◆ Task requirements ◆
Among the entries below, find every line that has "红色人才" and pull it out.

Excerpts from a dataset
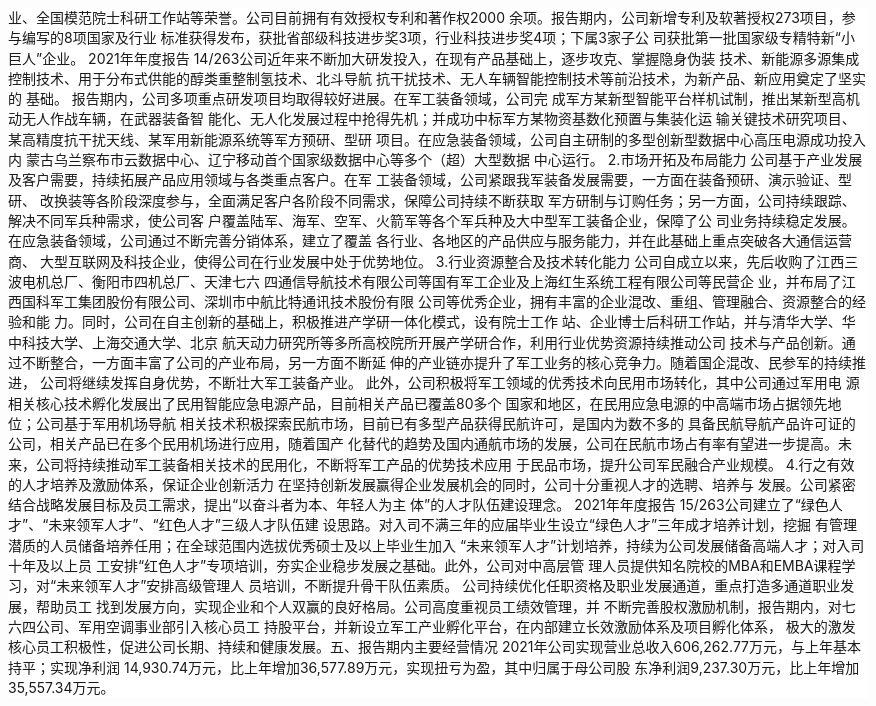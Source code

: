 业、全国模范院士科研工作站等荣誉。公司目前拥有有效授权专利和著作权2000
余项。报告期内，公司新增专利及软著授权273项目，参与编写的8项国家及行业
标准获得发布，获批省部级科技进步奖3项，行业科技进步奖4项；下属3家子公
司获批第一批国家级专精特新“小巨人”企业。
2021年年度报告
14/263公司近年来不断加大研发投入，在现有产品基础上，逐步攻克、掌握隐身伪装
技术、新能源多源集成控制技术、用于分布式供能的醇类重整制氢技术、北斗导航
抗干扰技术、无人车辆智能控制技术等前沿技术，为新产品、新应用奠定了坚实的
基础。
报告期内，公司多项重点研发项目均取得较好进展。在军工装备领域，公司完
成军方某新型智能平台样机试制，推出某新型高机动无人作战车辆，在武器装备智
能化、无人化发展过程中抢得先机；并成功中标军方某物资基数化预置与集装化运
输关键技术研究项目、某高精度抗干扰天线、某军用新能源系统等军方预研、型研
项目。在应急装备领域，公司自主研制的多型创新型数据中心高压电源成功投入内
蒙古乌兰察布市云数据中心、辽宁移动首个国家级数据中心等多个（超）大型数据
中心运行。
2.市场开拓及布局能力
公司基于产业发展及客户需要，持续拓展产品应用领域与各类重点客户。在军
工装备领域，公司紧跟我军装备发展需要，一方面在装备预研、演示验证、型研、
改换装等各阶段深度参与，全面满足客户各阶段不同需求，保障公司持续不断获取
军方研制与订购任务；另一方面，公司持续跟踪、解决不同军兵种需求，使公司客
户覆盖陆军、海军、空军、火箭军等各个军兵种及大中型军工装备企业，保障了公
司业务持续稳定发展。在应急装备领域，公司通过不断完善分销体系，建立了覆盖
各行业、各地区的产品供应与服务能力，并在此基础上重点突破各大通信运营商、
大型互联网及科技企业，使得公司在行业发展中处于优势地位。
3.行业资源整合及技术转化能力
公司自成立以来，先后收购了江西三波电机总厂、衡阳市四机总厂、天津七六
四通信导航技术有限公司等国有军工企业及上海红生系统工程有限公司等民营企
业，并布局了江西国科军工集团股份有限公司、深圳市中航比特通讯技术股份有限
公司等优秀企业，拥有丰富的企业混改、重组、管理融合、资源整合的经验和能
力。同时，公司在自主创新的基础上，积极推进产学研一体化模式，设有院士工作
站、企业博士后科研工作站，并与清华大学、华中科技大学、上海交通大学、北京
航天动力研究所等多所高校院所开展产学研合作，利用行业优势资源持续推动公司
技术与产品创新。通过不断整合，一方面丰富了公司的产业布局，另一方面不断延
伸的产业链亦提升了军工业务的核心竞争力。随着国企混改、民参军的持续推进，
公司将继续发挥自身优势，不断壮大军工装备产业。
此外，公司积极将军工领域的优秀技术向民用市场转化，其中公司通过军用电
源相关核心技术孵化发展出了民用智能应急电源产品，目前相关产品已覆盖80多个
国家和地区，在民用应急电源的中高端市场占据领先地位；公司基于军用机场导航
相关技术积极探索民航市场，目前已有多型产品获得民航许可，是国内为数不多的
具备民航导航产品许可证的公司，相关产品已在多个民用机场进行应用，随着国产
化替代的趋势及国内通航市场的发展，公司在民航市场占有率有望进一步提高。未
来，公司将持续推动军工装备相关技术的民用化，不断将军工产品的优势技术应用
于民品市场，提升公司军民融合产业规模。
4.行之有效的人才培养及激励体系，保证企业创新活力
在坚持创新发展赢得企业发展机会的同时，公司十分重视人才的选聘、培养与
发展。公司紧密结合战略发展目标及员工需求，提出“以奋斗者为本、年轻人为主
体”的人才队伍建设理念。
2021年年度报告
15/263公司建立了“绿色人才”、“未来领军人才”、“红色人才”三级人才队伍建
设思路。对入司不满三年的应届毕业生设立“绿色人才”三年成才培养计划，挖掘
有管理潜质的人员储备培养任用；在全球范围内选拔优秀硕士及以上毕业生加入
“未来领军人才”计划培养，持续为公司发展储备高端人才；对入司十年及以上员
工安排“红色人才”专项培训，夯实企业稳步发展之基础。此外，公司对中高层管
理人员提供知名院校的MBA和EMBA课程学习，对“未来领军人才”安排高级管理人
员培训，不断提升骨干队伍素质。
公司持续优化任职资格及职业发展通道，重点打造多通道职业发展，帮助员工
找到发展方向，实现企业和个人双赢的良好格局。公司高度重视员工绩效管理，并
不断完善股权激励机制，报告期内，对七六四公司、军用空调事业部引入核心员工
持股平台，并新设立军工产业孵化平台，在内部建立长效激励体系及项目孵化体系，
极大的激发核心员工积极性，促进公司长期、持续和健康发展。五、报告期内主要经营情况
2021年公司实现营业总收入606,262.77万元，与上年基本持平；实现净利润
14,930.74万元，比上年增加36,577.89万元，实现扭亏为盈，其中归属于母公司股
东净利润9,237.30万元，比上年增加35,557.34万元。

◆ Problem solution ◆
15/263公司建立了“绿色人才”、“未来领军人才”、“红色人才”三级人才队伍建
工安排“红色人才”专项培训，夯实企业稳步发展之基础。此外，公司对中高层管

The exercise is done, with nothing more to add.